New York for me has always been a fictive place, mostly made up from movies I’d seen, the rest from childhood impressions, when New York really was the center of the universe. A mythic city is an idea, an American masculinity sort of thing, with a moral code of honor all its own, and that includes gangsters in fedoras and cops in double breasted ill-fitting suits and dizzy dames with runs in their stockings. Yes, I know, I’m back in the ’40s and it’s all in black and white, but if you don’t like black and white and prefer car crashes and explosions in glorious Technicolor stop reading here and now. Manhattan’s skyscrapers were where superheroes strutted, always in black and white, as in The Fountainhead and Executive Suite. At times Fred and Ginger whirled around on a rooftop, and another time a giant monkey hung on for dear life at the top of the Empire State building. Yes, this was the city I first laid eyes on in 1948 and the one that had remained an illusion ever since, a shimmering picture of glamour and pleasure and danger that distracts and hypnotizes. No longer.

“Modernism, especially in architecture, is bleak and sterile and incomprehensible and a panacea for the talentless and the phony.”

The Empire State and Chrysler Buildings were and are real, of course, and their enduring place as the most distinctive and majestic buildings ever produced is assured. As is Rockefeller Center, a marvel ten blocks away that I watched nonstop on my first night in Manhattan as a 12-year-old. A dog wagged its tail in lights throughout the RCA evening. My, what a place to land after eight years of nonstop war and privations; it made Alice in Wonderland sound boring and pedestrian. The next year Warner Brothers released The Fountainhead, Ayn Rand’s paean to the value of the individual versus the collective.

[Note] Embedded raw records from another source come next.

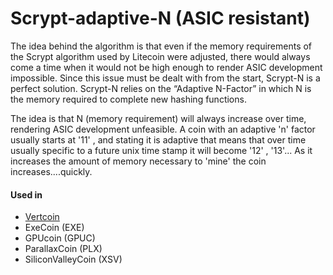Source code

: # Scrypt-adaptive-N \(ASIC resistant\)

The idea behind the algorithm is that even if the memory requirements of the Scrypt algorithm used by Litecoin were adjusted, there would always come a time when it would not be high enough to render ASIC development impossible. Since this issue must be dealt with from the start, Scrypt-N is a perfect solution. Scrypt-N relies on the “Adaptive N-Factor” in which N is the memory required to complete new hashing functions.

The idea is that N \(memory requirement\) will always increase over time, rendering ASIC development unfeasible. A coin with an adaptive 'n' factor usually starts at '11' , and stating it is adaptive that means that over time usually specific to a future unix time stamp it will become '12' , '13'... As it increases the amount of memory necessary to 'mine' the coin increases....quickly.

#### Used in

* [Vertcoin](https://vertcoin.org)
* ExeCoin \(EXE\)
* GPUcoin \(GPUC\)
* ParallaxCoin \(PLX\)
* SiliconValleyCoin \(XSV\)

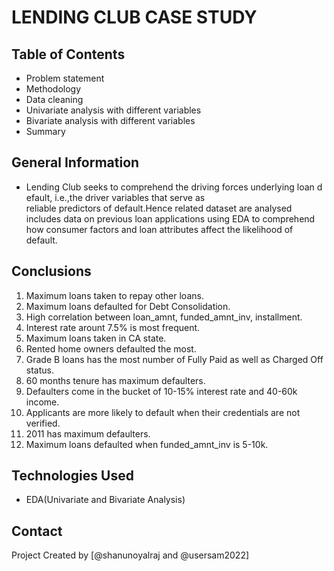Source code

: # LENDING CLUB CASE STUDY

## Table of Contents
*  Problem statement
*  Methodology
*  Data cleaning
*  Univariate analysis with different variables
*  Bivariate analysis with different variables
*  Summary

<!-- You can include any other section that is pertinent to your problem -->

## General Information
- Lending Club seeks to comprehend the driving forces underlying loan default, i.e.,the driver variables that serve as
reliable predictors of default.Hence related dataset are analysed includes data on previous loan applications using EDA to comprehend how 
consumer factors and loan attributes affect the likelihood of default.

<!-- You don't have to answer all the questions - just the ones relevant to your project. -->

## Conclusions
1. Maximum loans taken to repay other loans.
2. Maximum loans defaulted for Debt Consolidation.
3. High correlation between loan_amnt, funded_amnt_inv, installment.
4. Interest rate arount 7.5% is most frequent.
5. Maximum loans taken in CA state.
6. Rented home owners defaulted the most.
7. Grade B loans has the most number of Fully Paid as well as Charged Off status.
8. 60 months tenure has maximum defaulters.
9. Defaulters come in the bucket of 10-15% interest rate and 40-60k income.
10. Applicants are more likely to default when their credentials are not verified.
11. 2011 has maximum defaulters.
12. Maximum loans defaulted when funded_amnt_inv is 5-10k.


<!-- You don't have to answer all the questions - just the ones relevant to your project. -->


## Technologies Used
- EDA(Univariate and Bivariate Analysis)

## Contact
Project Created by [@shanunoyalraj and @usersam2022]


<!-- Optional -->
<!-- ## License -->
<!-- This project is open source and available under the [... License](). -->

<!-- You don't have to include all sections - just the one's relevant to your project -->
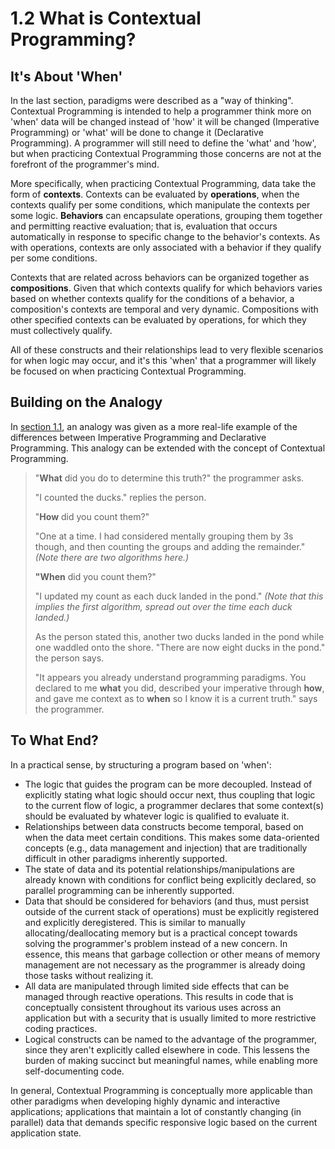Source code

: # 1.2  What is Contextual Programming?

## It's About 'When'

In the last section, paradigms were described as a "way of thinking". Contextual Programming is intended to help a programmer think more on 'when' data will be changed instead of 'how' it will be changed (Imperative Programming) or 'what' will be done to change it (Declarative Programming). A programmer will still need to define the 'what' and 'how', but when practicing Contextual Programming those concerns are not at the forefront of the programmer's mind.

More specifically, when practicing Contextual Programming, data take the form of **contexts**. Contexts can be evaluated by **operations**, when the contexts qualify per some conditions, which manipulate the contexts per some logic. **Behaviors** can encapsulate operations, grouping them together and permitting reactive evaluation; that is, evaluation that occurs automatically in response to specific change to the behavior's contexts. As with operations, contexts are only associated with a behavior if they qualify per some conditions.

Contexts that are related across behaviors can be organized together as **compositions**. Given that which contexts qualify for which behaviors varies based on whether contexts qualify for the conditions of a behavior, a composition's contexts are temporal and very dynamic. Compositions with other specified contexts can be evaluated by operations, for which they must collectively qualify.

All of these constructs and their relationships lead to very flexible scenarios for when logic may occur, and it's this 'when' that a programmer will likely be focused on when practicing Contextual Programming.



## Building on the Analogy

In [section 1.1](1.1-what-is-a-paradigm.md#an-analogy), an analogy was given as a more real-life example of the differences between Imperative Programming and Declarative Programming. This analogy can be extended with the concept of Contextual Programming.

> "**What** did you do to determine this truth?" the programmer asks.
>
> "I counted the ducks." replies the person.
>
> "**How** did you count them?"
>
> "One at a time. I had considered mentally grouping them by 3s though, and then counting the groups and adding the remainder." _(Note there are two algorithms here.)_
>
> **"When** did you count them?"
>
> "I updated my count as each duck landed in the pond." _(Note that this implies the first algorithm, spread out over the time each duck landed.)_
>
> As the person stated this, another two ducks landed in the pond while one waddled onto the shore. "There are now eight ducks in the pond." the person says.
>
> "It appears you already understand programming paradigms. You declared to me **what** you did, described your imperative through **how**, and gave me context as to **when** so I know it is a current truth." says the programmer.



## To What End?

In a practical sense, by structuring a program based on 'when':

* The logic that guides the program can be more decoupled. Instead of explicitly stating what logic should occur next, thus coupling that logic to the current flow of logic, a programmer declares that some context(s) should be evaluated by whatever logic is qualified to evaluate it.
* Relationships between data constructs become temporal, based on when the data meet certain conditions. This makes some data-oriented concepts (e.g., data management and injection) that are traditionally difficult in other paradigms inherently supported.
* The state of data and its potential relationships/manipulations are already known with conditions for conflict being explicitly declared, so parallel programming can be inherently supported.
* Data that should be considered for behaviors (and thus, must persist outside of the current stack of operations) must be explicitly registered and explicitly deregistered. This is similar to manually allocating/deallocating memory but is a practical concept towards solving the programmer's problem instead of a new concern. In essence, this means that garbage collection or other means of memory management are not necessary as the programmer is already doing those tasks without realizing it.
* All data are manipulated through limited side effects that can be managed through reactive operations. This results in code that is conceptually consistent throughout its various uses across an application but with a security that is usually limited to more restrictive coding practices.
* Logical constructs can be named to the advantage of the programmer, since they aren't explicitly called elsewhere in code. This lessens the burden of making succinct but meaningful names, while enabling more self-documenting code.

In general, Contextual Programming is conceptually more applicable than other paradigms when developing highly dynamic and interactive applications; applications that maintain a lot of constantly changing (in parallel) data that demands specific responsive logic based on the current application state.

Ironically the hero, Howard Roark, is a modernist who struggles to build his bold designs in a compromising world that made buildings “look like Greek temples.” I was young and impressionable and failed to boo when they showed the movie on a Saturday night at Lawrenceville School. Neoclassical skyscrapers are shown to be timid and conventional by Miss Rand, who also wrote the screenplay, and director King Vidor, but the tragedy is that neither is around today to see what the modernists have done to this once beautiful city. The great press lord, played by the aristocratic Raymond Massey, does not resemble Rupert Murdoch at all because he dresses like a gentleman and doesn’t look like a man who would ever fall for the snaky charms of an ugly Chinese hustler like Wendi Deng. Massey dismisses the neoclassical designs as “great big marble bromides,” a capital offense to begin with because I cannot think of a more beautiful design than a great big marble bromide that uses glass only to frame panoramic views of Manhattan, not for its walls and exteriors.

The Fountainhead, as in the movie, should have been a lesson but it wasn’t. Sleek and dynamic modern glass buildings turn lifeless and anonymous when repeated ad nauseam, as happens to be the case in the Bagel. Great architects are very few and far between. For every Mies there are countless Norman Fosters, a man who managed to turn the main square of St. Moritz into a carbuncle of ugliness in his search for innovative modernism. (You can search all you want, Norman, without talent you ain’t gonna find it.)